Everything in the data below is left aside except the lines from the one containing "- ✅ Reliable" through the one containing "Alignment is Guaranteed:**"; repeat those exactly.

▶ [PROVIDED DATA]:
+--
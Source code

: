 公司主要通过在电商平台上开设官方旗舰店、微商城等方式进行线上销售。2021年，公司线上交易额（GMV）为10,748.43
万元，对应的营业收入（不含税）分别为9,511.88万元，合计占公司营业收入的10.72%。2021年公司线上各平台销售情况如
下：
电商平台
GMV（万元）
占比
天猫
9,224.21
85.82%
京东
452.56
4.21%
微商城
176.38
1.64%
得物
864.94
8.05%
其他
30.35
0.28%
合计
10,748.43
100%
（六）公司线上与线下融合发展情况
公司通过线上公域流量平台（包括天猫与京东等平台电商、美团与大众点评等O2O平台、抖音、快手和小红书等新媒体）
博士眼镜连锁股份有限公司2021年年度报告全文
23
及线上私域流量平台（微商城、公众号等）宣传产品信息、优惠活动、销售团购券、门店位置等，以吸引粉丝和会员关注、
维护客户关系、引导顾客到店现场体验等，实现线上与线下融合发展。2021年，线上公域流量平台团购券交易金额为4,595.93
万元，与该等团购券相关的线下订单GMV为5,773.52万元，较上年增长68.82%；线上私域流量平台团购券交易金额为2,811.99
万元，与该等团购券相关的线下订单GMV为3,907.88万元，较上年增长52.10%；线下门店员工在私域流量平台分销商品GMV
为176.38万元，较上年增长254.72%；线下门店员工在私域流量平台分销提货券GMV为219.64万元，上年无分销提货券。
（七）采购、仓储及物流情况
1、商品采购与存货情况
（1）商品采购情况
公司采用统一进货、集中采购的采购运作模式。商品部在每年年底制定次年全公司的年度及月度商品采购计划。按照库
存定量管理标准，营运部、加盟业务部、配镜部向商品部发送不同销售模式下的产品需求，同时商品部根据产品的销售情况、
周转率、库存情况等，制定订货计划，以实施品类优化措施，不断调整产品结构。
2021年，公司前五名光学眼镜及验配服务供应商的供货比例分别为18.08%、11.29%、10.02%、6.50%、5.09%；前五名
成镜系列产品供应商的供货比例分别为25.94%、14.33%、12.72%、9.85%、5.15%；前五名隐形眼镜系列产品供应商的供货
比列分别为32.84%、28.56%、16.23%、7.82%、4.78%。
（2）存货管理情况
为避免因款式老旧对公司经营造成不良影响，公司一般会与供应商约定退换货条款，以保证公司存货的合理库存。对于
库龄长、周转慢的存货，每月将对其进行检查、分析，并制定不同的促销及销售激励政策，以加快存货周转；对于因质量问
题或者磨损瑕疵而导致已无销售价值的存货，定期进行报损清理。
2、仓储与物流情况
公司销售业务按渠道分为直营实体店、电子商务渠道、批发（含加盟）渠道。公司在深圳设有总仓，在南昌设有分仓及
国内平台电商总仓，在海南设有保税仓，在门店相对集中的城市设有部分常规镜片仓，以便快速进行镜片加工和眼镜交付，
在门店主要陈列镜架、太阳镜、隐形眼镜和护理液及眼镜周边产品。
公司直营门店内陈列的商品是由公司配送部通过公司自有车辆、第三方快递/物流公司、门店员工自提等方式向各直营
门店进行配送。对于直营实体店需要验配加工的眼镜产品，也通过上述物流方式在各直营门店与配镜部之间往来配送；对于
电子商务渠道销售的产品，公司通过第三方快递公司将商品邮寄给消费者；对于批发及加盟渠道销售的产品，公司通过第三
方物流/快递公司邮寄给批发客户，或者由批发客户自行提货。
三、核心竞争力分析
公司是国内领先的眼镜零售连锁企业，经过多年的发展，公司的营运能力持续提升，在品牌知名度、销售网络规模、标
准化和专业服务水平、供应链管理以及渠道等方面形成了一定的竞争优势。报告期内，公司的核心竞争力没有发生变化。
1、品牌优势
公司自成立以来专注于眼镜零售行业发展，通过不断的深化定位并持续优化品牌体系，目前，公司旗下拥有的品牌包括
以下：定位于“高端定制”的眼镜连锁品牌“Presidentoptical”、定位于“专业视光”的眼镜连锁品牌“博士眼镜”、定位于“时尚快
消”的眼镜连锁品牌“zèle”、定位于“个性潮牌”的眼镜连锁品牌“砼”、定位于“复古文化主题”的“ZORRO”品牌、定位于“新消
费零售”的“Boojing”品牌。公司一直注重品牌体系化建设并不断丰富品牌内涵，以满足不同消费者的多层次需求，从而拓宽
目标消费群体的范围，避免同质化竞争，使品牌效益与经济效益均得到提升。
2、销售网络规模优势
+--
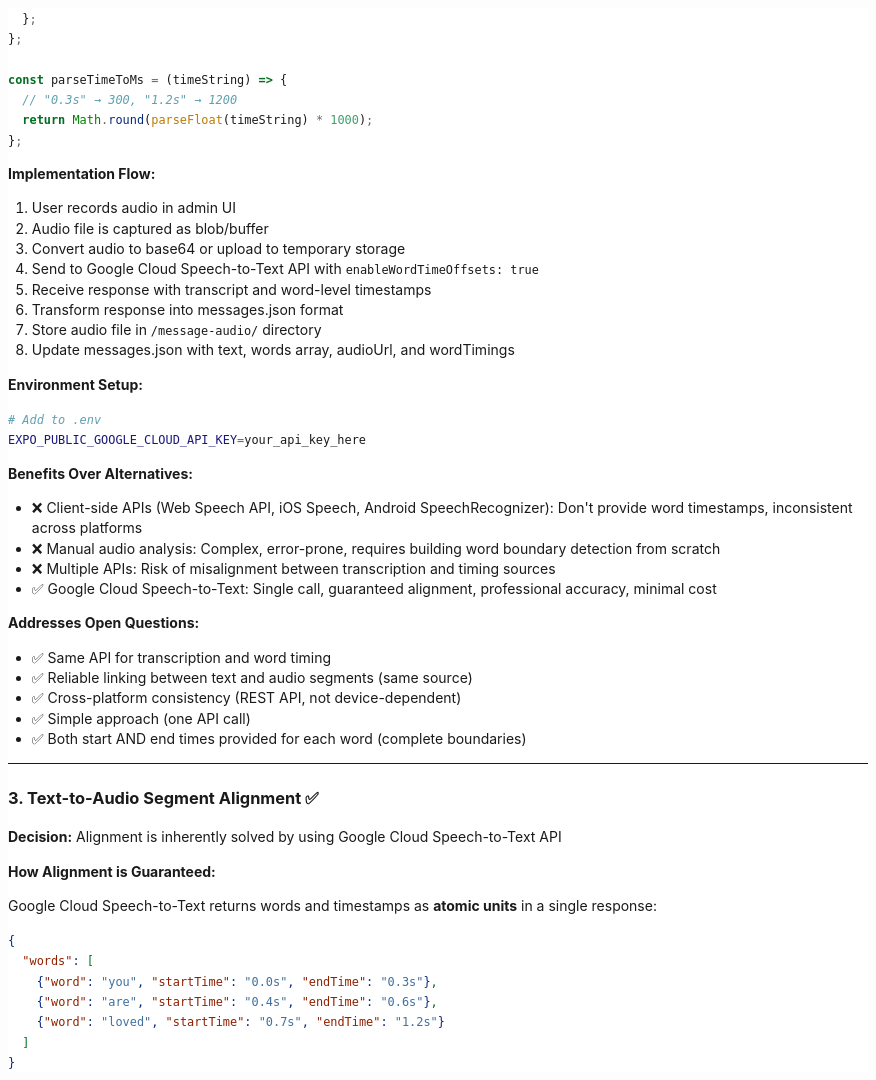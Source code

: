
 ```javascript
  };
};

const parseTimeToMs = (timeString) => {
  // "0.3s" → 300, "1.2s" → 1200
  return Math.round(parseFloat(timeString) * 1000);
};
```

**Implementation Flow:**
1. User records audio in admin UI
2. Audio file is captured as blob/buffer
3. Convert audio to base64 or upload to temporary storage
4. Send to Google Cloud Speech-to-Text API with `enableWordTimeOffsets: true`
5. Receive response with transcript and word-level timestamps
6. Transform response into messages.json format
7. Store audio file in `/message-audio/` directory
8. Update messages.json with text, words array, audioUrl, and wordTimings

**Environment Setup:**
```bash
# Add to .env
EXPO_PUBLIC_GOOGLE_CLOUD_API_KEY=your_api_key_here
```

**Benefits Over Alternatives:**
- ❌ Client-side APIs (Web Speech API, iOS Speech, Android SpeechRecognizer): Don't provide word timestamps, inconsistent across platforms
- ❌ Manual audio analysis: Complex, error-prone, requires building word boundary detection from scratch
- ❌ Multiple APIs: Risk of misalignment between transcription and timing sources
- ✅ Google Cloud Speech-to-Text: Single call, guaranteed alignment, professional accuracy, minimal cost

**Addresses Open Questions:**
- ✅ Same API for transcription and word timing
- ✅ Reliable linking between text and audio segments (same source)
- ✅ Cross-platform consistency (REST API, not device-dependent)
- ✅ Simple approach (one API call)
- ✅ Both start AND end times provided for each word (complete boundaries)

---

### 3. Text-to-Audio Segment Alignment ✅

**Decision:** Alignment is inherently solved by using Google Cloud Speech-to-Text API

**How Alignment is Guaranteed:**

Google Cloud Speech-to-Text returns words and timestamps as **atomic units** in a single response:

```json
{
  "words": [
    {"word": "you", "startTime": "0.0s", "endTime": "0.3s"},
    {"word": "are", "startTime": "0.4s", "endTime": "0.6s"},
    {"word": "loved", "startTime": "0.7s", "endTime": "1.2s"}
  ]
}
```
+--
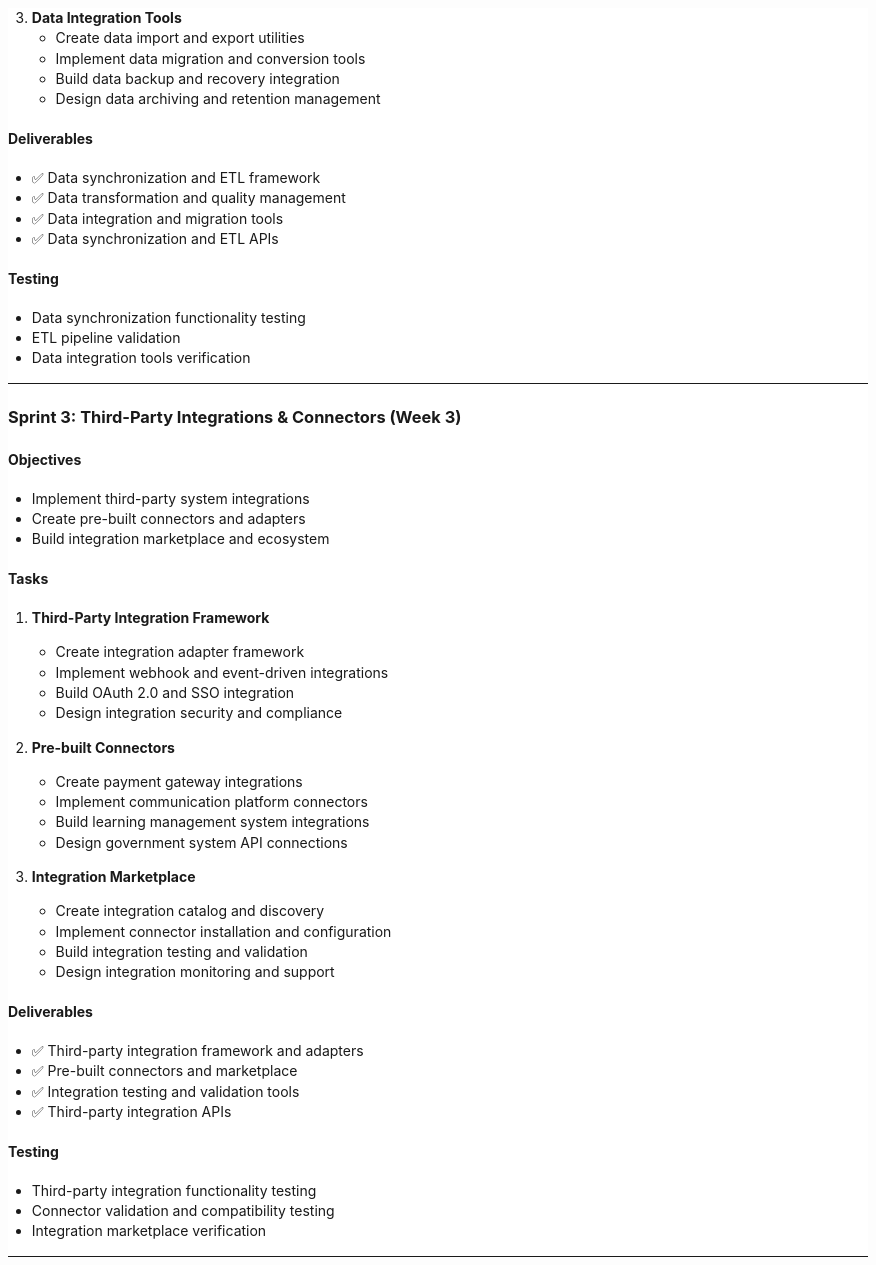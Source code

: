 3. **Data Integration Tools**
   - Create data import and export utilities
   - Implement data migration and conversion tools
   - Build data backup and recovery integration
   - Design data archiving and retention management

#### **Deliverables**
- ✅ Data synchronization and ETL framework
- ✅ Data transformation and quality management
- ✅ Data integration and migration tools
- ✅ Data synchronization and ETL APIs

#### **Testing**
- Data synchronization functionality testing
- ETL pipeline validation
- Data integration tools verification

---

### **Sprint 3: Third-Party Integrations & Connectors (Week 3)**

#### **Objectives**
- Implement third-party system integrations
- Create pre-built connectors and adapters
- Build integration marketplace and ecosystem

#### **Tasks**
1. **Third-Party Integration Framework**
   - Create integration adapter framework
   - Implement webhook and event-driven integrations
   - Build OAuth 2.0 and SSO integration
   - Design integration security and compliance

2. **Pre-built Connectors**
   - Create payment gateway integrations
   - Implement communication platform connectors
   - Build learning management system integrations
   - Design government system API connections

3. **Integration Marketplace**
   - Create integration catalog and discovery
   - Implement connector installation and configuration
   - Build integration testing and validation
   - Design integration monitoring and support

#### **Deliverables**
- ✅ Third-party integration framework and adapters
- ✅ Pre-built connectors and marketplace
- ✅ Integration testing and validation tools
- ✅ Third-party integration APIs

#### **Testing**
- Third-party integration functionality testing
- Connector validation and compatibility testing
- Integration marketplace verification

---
+--
▶ [TASK ANSWER]:
- ✅ Reliable linking between text and audio segments (same source)
- ✅ Cross-platform consistency (REST API, not device-dependent)
- ✅ Simple approach (one API call)
- ✅ Both start AND end times provided for each word (complete boundaries)

---

### 3. Text-to-Audio Segment Alignment ✅

**Decision:** Alignment is inherently solved by using Google Cloud Speech-to-Text API

**How Alignment is Guaranteed:**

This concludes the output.